Cassian gave her a small nudge.  “Go on, Wessiri.  Let loose a bit.  If you get them drunk enough you can probably clean out the entire squadron in just five rounds of sabaac.”

That seemed to tip her decision.  “That sounds like a plan I could support, but only if you promise to actually take a night off too, Andor.  In fact, I’m putting Erso in charge of making sure you don’t touch a datapad until tomorrow.”  Jyn smirked at her instructions and gave Iella that same mock salute Cassian himself had seen on multiple occasions.  “Alright, Antilles, lead on.  I always knew Janson was holding out on us.”

Wedge smiled broadly and walked off with Iella to find his cohorts.

“I’m not sure if you just did that pilot any favors.  I have no doubt that Iella could beat them all with her eyes closed,” Jyn said. 

Cassian too was fairly certain that a good portion of the Rebellion’s fighter pilots were going to have severe dents in their savings in the morning.  “But Wedge will probably enjoy every moment of getting trounced.  And Janson is always good for a laugh so Iella will actually have some fun too.”

He turned to fully face her and found Jyn studying him with a smile.  He got caught in her gaze, fascinated by the easy expression he saw there.  “I’ll have you know,” she began in a teasing tone, “I intend to follow my orders for the evening with an appropriate level of enthusiasm.”

“Is that so?” He said in a matching tone, but he was still captured by her brilliant gray-green eyes.  Staring into their multi-colored depths he thought he understood where her father’s childhood name for her came from – there was stardust in her eyes to go with the fire in her soul.  Yet the smile that lit her lips as she turned to stare up at a clear sky, free of deadly threats, was one of contentment.  The peaceful expression on her face was one that Cassian hadn’t seen on her before under any of the aliases she had worn.  He wanted to help make this a new start for Jyn, one where she knew without a doubt that she belonged somewhere.

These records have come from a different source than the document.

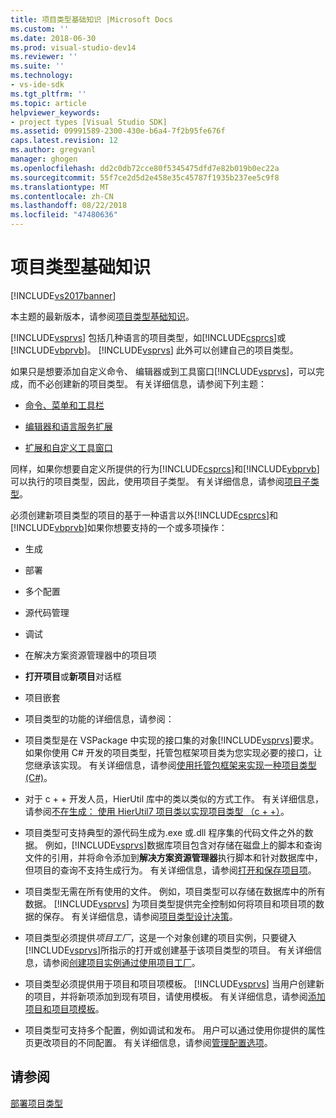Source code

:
 ```yaml
---
title: 项目类型基础知识 |Microsoft Docs
ms.custom: ''
ms.date: 2018-06-30
ms.prod: visual-studio-dev14
ms.reviewer: ''
ms.suite: ''
ms.technology:
- vs-ide-sdk
ms.tgt_pltfrm: ''
ms.topic: article
helpviewer_keywords:
- project types [Visual Studio SDK]
ms.assetid: 09991589-2300-430e-b6a4-7f2b95fe676f
caps.latest.revision: 12
ms.author: gregvanl
manager: ghogen
ms.openlocfilehash: dd2c0db72cce80f5345475dfd7e82b019b0ec22a
ms.sourcegitcommit: 55f7ce2d5d2e458e35c45787f1935b237ee5c9f8
ms.translationtype: MT
ms.contentlocale: zh-CN
ms.lasthandoff: 08/22/2018
ms.locfileid: "47480636"
---
```

# <a name="project-type-essentials"></a>项目类型基础知识
[!INCLUDE[vs2017banner](../../includes/vs2017banner.md)]

本主题的最新版本，请参阅[项目类型基础知识](https://docs.microsoft.com/visualstudio/extensibility/internals/project-type-essentials)。  
  
[!INCLUDE[vsprvs](../../includes/vsprvs-md.md)] 包括几种语言的项目类型，如[!INCLUDE[csprcs](../../includes/csprcs-md.md)]或[!INCLUDE[vbprvb](../../includes/vbprvb-md.md)]。 [!INCLUDE[vsprvs](../../includes/vsprvs-md.md)] 此外可以创建自己的项目类型。  
  
 如果只是想要添加自定义命令、 编辑器或到工具窗口[!INCLUDE[vsprvs](../../includes/vsprvs-md.md)]，可以完成，而不必创建新的项目类型。 有关详细信息，请参阅下列主题：  
  
-   [命令、菜单和工具栏](../../extensibility/internals/commands-menus-and-toolbars.md)  
  
-   [编辑器和语言服务扩展](../../extensibility/editor-and-language-service-extensions.md)  
  
-   [扩展和自定义工具窗口](../../extensibility/extending-and-customizing-tool-windows.md)  
  
 同样，如果你想要自定义所提供的行为[!INCLUDE[csprcs](../../includes/csprcs-md.md)]和[!INCLUDE[vbprvb](../../includes/vbprvb-md.md)]可以执行的项目类型，因此，使用项目子类型。 有关详细信息，请参阅[项目子类型](../../extensibility/internals/project-subtypes.md)。  
  
 必须创建新项目类型的项目的基于一种语言以外[!INCLUDE[csprcs](../../includes/csprcs-md.md)]和[!INCLUDE[vbprvb](../../includes/vbprvb-md.md)]如果你想要支持的一个或多项操作：  
  
-   生成  
  
-   部署  
  
-   多个配置  
  
-   源代码管理  
  
-   调试  
  
-   在解决方案资源管理器中的项目项  
  
-   **打开项目**或**新项目**对话框  
  
-   项目嵌套  
  
-   项目类型的功能的详细信息，请参阅：  
  
-   项目类型是在 VSPackage 中实现的接口集的对象[!INCLUDE[vsprvs](../../includes/vsprvs-md.md)]要求。 如果你使用 C# 开发的项目类型，托管包框架项目类为您实现必要的接口，让您继承该实现。 有关详细信息，请参阅[使用托管包框架来实现一种项目类型 (C#)](../../extensibility/internals/using-the-managed-package-framework-to-implement-a-project-type-csharp.md)。  
  
-   对于 c + + 开发人员，HierUtil 库中的类以类似的方式工作。 有关详细信息，请参阅[不在生成： 使用 HierUtil7 项目类以实现项目类型 （c + +）](http://msdn.microsoft.com/en-us/a5c16a09-94a2-46ef-87b5-35b815e2f346)。  
  
-   项目类型可支持典型的源代码生成为.exe 或.dll 程序集的代码文件之外的数据。 例如，[!INCLUDE[vsprvs](../../includes/vsprvs-md.md)]数据库项目包含对存储在磁盘上的脚本和查询文件的引用，并将命令添加到**解决方案资源管理器**执行脚本和针对数据库中，但项目的查询不支持生成行为。 有关详细信息，请参阅[打开和保存项目项](../../extensibility/internals/opening-and-saving-project-items.md)。  
  
-   项目类型无需在所有使用的文件。 例如，项目类型可以存储在数据库中的所有数据。 [!INCLUDE[vsprvs](../../includes/vsprvs-md.md)] 为项目类型提供完全控制如何将项目和项目项的数据的保存。 有关详细信息，请参阅[项目类型设计决策](../../extensibility/internals/project-type-design-decisions.md)。  
  
-   项目类型必须提供*项目工厂*，这是一个对象创建的项目实例，只要键入[!INCLUDE[vsprvs](../../includes/vsprvs-md.md)]所指示的打开或创建基于该项目类型的项目。 有关详细信息，请参阅[创建项目实例通过使用项目工厂](../../extensibility/internals/creating-project-instances-by-using-project-factories.md)。  
  
-   项目类型必须提供用于项目和项目项模板。 [!INCLUDE[vsprvs](../../includes/vsprvs-md.md)] 当用户创建新的项目，并将新项添加到现有项目，请使用模板。 有关详细信息，请参阅[添加项目和项目项模板](../../extensibility/internals/adding-project-and-project-item-templates.md)。  
  
-   项目类型可支持多个配置，例如调试和发布。 用户可以通过使用你提供的属性页更改项目的不同配置。 有关详细信息，请参阅[管理配置选项](../../extensibility/internals/managing-configuration-options.md)。  
  
## <a name="see-also"></a>请参阅  
 [部署项目类型](../../extensibility/internals/deploying-project-types.md)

He looked down at her and waited for her to meet his eyes again.  “Your father would be proud of you, Jyn,” he told her.  It was important that she knew that.

Jyn’s smile stretched briefly before a hint of sadness crossed her expression.  One of her hands came up to rest on the kyber crystal that sat at the base of her throat.  Her other hand reached for his and tangled their fingers together.  She didn’t say anything else to him, but Cassian didn’t need her to.  Instead they stood side by side, hands tightly clasped, just on the edge of the celebration surrounding them and watched the sky, looking up into a new day.

**Author's Note:**

> The Huttese translations: (Based on translators found on the internet so the accuracy is within a certain tolerance)
> 
> This sa doe bunko of doe Illustrious Jabba doe Hutt. Doe Empire sa nopa chowbaso unko. - This is the palace of the Illustrius Jabba the Hutt. The Empire is not welcome here.
> 
> Mee will take u tah Jabba ateema. - I will take you to Jabba now.
> 
> Cha too ma laya conky, ya neema loka nyan chone kava doompa D'emperiolo stoopa tah je refuse. - Soon you will learn to appreciate me and you're a low-down Imperial fool to refuse me.
> 
>  
> 
> A couple of things. First, I don't know why I decided that there was a conspiracy about Wedge and Iella, but it made me laugh so I left it in. It's probably my desire to have certain characters from Legends canon reinstated shining through. I've always loved Iella, Winter, Tycho, and Wedge for that matter. Secondly, throughout this whole series the majority of the locations and a fair few of the people are or at one time were a part of Star Wars canon in some form. So if you have a desire to know more about Brentaal, Talus, the Imperial base on Talus, Toprawa, Talon Karrde, Dash Rendar, the Devastator, etc. I encourage you to look them up on ye olde Wookieepedia.